This paper will seek to analyze the new or enhanced standards for all U.S. public company boards, management, and public accounting firms that the SOX required. In order to so it effectively, the discussion will analyze why the new enhanced standards are necessary. Furthermore, the discussion will come to a concluding note by evaluating the benefits and costs of the SOX. There is concern about accountability in all sectors, and it is not limited to entities in the United States. Non-profit practitioners, private and government funding sources, individual donors, clients, and the general public have been involved in conversations about accountability in the Non-profit sector sparked in part by the passage of the Sarbanes Oxley Act of 2002 in the wake of the Enron, Tyco International, and WorldCom fiascos (Terlep, 2010).

Discussion

The Sarbanes-Oxley (SOX) Act of 2002 was enacted to provide necessary protection to investors in U.S. securities markets. Although the initial costs of implementing SOX can be high, the U.S. history of financial fraud is a testament to the fact that costs of inaction can be much higher. A serious loss in investor confidence can lead to capital flight potentially triggering or fuelling an economic crisis in the U.S. and abroad.
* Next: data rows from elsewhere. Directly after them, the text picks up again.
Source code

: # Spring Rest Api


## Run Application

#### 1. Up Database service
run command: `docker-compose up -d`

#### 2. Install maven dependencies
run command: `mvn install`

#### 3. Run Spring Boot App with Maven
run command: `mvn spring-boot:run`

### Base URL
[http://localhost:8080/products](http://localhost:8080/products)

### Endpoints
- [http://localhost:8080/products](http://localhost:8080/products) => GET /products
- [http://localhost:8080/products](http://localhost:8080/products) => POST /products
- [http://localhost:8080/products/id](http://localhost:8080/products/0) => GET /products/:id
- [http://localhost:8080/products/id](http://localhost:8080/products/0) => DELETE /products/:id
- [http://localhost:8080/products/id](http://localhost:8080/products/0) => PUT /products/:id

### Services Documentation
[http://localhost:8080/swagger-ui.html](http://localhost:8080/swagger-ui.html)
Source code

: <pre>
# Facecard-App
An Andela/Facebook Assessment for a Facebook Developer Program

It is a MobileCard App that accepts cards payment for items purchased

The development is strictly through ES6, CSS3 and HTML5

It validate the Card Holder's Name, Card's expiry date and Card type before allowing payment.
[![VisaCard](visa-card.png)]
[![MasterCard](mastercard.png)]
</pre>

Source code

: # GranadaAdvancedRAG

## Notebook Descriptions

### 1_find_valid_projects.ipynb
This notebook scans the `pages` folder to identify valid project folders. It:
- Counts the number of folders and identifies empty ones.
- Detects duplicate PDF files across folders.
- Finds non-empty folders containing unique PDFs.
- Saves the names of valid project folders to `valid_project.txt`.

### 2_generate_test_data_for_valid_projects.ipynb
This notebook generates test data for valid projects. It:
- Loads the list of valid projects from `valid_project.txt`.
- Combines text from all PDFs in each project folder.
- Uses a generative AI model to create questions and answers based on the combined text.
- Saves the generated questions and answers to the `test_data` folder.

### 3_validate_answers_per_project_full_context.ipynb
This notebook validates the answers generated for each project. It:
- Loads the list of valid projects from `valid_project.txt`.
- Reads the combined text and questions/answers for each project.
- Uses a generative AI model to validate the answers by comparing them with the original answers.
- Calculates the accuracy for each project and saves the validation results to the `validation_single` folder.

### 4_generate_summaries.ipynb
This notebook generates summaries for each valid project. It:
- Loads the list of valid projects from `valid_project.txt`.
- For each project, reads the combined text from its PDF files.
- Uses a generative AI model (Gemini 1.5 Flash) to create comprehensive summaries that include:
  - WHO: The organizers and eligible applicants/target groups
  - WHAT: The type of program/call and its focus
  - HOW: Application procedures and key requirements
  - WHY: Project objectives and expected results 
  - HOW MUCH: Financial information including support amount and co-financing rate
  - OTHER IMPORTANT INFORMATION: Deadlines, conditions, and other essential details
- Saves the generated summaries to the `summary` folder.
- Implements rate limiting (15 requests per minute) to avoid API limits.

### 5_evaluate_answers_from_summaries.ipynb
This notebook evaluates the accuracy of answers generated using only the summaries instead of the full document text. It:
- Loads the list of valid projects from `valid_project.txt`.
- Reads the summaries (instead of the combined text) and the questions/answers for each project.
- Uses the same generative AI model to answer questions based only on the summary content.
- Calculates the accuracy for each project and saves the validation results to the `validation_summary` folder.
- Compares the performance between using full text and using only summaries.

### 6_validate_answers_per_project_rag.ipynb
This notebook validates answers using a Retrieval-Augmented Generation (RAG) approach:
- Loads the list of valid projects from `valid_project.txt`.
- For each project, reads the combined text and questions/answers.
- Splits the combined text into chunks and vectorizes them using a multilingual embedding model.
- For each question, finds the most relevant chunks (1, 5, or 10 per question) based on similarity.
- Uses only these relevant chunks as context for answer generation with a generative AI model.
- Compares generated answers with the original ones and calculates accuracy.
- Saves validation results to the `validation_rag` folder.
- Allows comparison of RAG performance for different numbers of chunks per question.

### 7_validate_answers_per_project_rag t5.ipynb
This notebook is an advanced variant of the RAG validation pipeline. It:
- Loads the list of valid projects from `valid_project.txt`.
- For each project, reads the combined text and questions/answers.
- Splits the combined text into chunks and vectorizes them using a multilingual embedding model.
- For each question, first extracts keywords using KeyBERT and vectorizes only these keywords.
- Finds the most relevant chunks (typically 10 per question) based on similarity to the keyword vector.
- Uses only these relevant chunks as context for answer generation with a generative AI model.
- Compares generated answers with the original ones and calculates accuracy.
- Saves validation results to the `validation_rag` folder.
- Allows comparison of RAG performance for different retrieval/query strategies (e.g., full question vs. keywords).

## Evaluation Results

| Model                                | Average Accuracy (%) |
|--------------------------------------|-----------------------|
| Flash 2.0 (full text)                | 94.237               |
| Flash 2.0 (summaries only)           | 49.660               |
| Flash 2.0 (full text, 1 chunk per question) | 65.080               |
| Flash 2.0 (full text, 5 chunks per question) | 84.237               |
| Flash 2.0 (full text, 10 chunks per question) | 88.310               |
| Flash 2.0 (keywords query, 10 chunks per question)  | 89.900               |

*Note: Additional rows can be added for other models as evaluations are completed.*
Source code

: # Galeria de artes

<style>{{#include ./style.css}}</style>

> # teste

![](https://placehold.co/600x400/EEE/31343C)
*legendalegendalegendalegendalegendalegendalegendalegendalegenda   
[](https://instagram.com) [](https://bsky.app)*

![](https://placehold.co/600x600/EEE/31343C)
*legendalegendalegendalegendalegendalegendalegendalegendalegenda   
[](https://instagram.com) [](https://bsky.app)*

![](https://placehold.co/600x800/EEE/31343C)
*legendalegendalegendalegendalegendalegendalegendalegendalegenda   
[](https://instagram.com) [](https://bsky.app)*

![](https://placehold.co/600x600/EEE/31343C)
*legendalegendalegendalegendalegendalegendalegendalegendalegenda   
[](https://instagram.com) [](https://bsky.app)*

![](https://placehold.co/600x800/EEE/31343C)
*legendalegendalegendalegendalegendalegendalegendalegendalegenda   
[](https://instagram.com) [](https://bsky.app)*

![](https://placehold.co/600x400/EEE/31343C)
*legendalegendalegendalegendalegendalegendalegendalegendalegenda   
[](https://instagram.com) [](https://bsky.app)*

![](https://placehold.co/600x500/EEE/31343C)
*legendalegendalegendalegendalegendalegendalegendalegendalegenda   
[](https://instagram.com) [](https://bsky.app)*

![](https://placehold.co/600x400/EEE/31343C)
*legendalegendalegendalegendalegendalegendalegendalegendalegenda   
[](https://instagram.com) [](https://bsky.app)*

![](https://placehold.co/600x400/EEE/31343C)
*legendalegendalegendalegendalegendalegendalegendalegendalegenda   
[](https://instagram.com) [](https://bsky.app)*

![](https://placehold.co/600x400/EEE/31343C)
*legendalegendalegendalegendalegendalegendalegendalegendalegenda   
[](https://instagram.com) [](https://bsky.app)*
Companies that chose to comply with the stringent provisions of SOX are likely to reap the rewards through increased investor confidence: cheaper access to capital in not only U.S. exchanges and globally, improved marketing and sales presence, etc. As companies continue to adapt business practices to the provisions of the act, compliance cost have shown a downward trend. While SOX may have been seen initially as a market distorting regulatory framework, companies and the investing public continue to be better served by SOX. Globally, SOX has influenced regulatory agencies to work collaboratively in overseeing public auditors. Consequently this may aide in convergence efforts of global accounting and auditing standards despite initial indications to the contrary. Undoubtedly, investors in the global capital market will continue to benefit from additional disclosure requirements on the part of issuers and increased audit standards in the SOX era (Shakespeare, 2008).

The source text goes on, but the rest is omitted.